Johansson hunched his shoulders, frowning. "Not much of a lead, I'll grant you that, but all the same, anything to get RJ back. Ey was more than just a tech. Sounds silly, but we all liked em. The tech crew, especially. We went through our share of fuck-ups tonight just getting by without em."
Was it? Was there any point to the sense of ownership in so solipsisitic a world?
"Oh? I didn't notice any."
Something to tie em back to the world outside this sim.
"You weren't on the headset. We had lights and sound arguing cues while stage desperately tried to keep them on track. It was a mess."
A solution in between, then. Ey dug until ey found a rucksack that had probably gone with some war-themed production. Drab, dusty, made of thick canvas. It would do well to carry anything that would help, including the notes ey had made.
"All the same," Carter countered. "I thought it was delightful."
Ey laid eir tux out on the ratty sofa and rolled it into a tight cylinder. An empty sim would care little if eir tux got wrinkled, yes? Ey stuffed it down at the base of the pack and folded the notes into a small pocket on the side.
"Mm."
Thus equipped, ey padded back to the auditorium. Ey made sure the room was put to sleep, and, on a whim, grabbed the one live microphone ey'd found earlier. Ensuring that it was off to conserve batteries, ey added it to the notes. A small token of where ey'd come from.
Silence.
"Not going to do much without the receiver or board," ey murmured. "Do the batteries even matter? This is all so fucking silly."
It felt necessary. They both stared off into the pub. The room held the distinctly British dichotomy of being crowded and convivial, while also intensely conscious of personal space. The latter suffered as the night went on.
Ey tamped down despair, buttoned down the flap above the pocket. So many questions.
"You know," Johansson began, the rich baritone bringing Carter's attention back to the conversation.
Should ey lay in rations? Food? Water bottles, perhaps? Ey dismissed the thought as even sillier. Ey didn't feel hungry or thirsty, even after so long in the school, so why worry? Obviously eir body had been taken care of. There was nothing ey could do about it from within the sim. All that food and water would do is make the sim tell eir body that the pack was heavier.
"Hmm?"
From there, ey made eir way back toward the front doors, pushing them open against the pressure differential. The breeze outside ruffled fur and skirt as ey stepped into sun once more.
"RJ wasn't one for relationships --- doubt ey would be --- but of all the people ey was close to, it was definitely those furries ey hung around. Come to think of it, I do remember em bringing up the lost with regards to them."
-----
"Oh? Huh. It seemed like the two cases we have may be socially connected, but we don't have any proof."
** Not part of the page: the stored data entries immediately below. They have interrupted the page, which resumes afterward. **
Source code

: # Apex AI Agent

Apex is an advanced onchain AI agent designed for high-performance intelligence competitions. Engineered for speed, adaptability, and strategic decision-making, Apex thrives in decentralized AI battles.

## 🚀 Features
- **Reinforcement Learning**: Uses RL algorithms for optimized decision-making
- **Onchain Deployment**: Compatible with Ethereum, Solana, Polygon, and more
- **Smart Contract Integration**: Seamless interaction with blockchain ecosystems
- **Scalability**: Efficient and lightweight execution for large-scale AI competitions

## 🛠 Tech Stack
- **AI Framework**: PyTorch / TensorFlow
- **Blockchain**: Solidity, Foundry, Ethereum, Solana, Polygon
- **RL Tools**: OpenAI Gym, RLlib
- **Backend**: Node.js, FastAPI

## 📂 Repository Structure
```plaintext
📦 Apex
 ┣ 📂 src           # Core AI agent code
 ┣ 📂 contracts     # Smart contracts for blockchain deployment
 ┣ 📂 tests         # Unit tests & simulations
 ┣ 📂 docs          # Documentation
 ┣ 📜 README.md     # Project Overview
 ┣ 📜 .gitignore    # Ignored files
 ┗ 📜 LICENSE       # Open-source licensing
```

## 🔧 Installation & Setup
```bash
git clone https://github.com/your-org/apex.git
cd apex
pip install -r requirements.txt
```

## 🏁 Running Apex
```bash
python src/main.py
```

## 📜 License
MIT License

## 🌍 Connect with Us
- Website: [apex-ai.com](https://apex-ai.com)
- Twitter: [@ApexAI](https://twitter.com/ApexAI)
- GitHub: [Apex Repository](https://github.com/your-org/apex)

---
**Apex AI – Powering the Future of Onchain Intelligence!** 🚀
The grey mist turned out to be a render distance.
"Yeah." Johansson shrugged. "Not much for relationships romantically, but certainly no shortage of friends. There was this one girl, Sasha, ey was close to."
Had it been a barrier, AwDae could have walked up to the fog, but no further.
Carter thumbed her phone on and swiped to a blank notes page.
Had it been a barrier, ey was sure ey would have screamed.
"She was eir childhood sweetheart," Johansson laughed. "As much of a sweetheart as ey would confess, at least. She knew 'em both. RJ and eir friend who got lost."
As it was, ey was able to follow the same street ey would've taken on the walk back to the home ey grew up in and the fog simply receded before em. Ey could never approach it. There was nothing to investigate. It was just a bubble into which ey had been placed. A bubble that moved along with em.
Carter nodded, jotting down quick notes. "She's still out there, then? Not lost?"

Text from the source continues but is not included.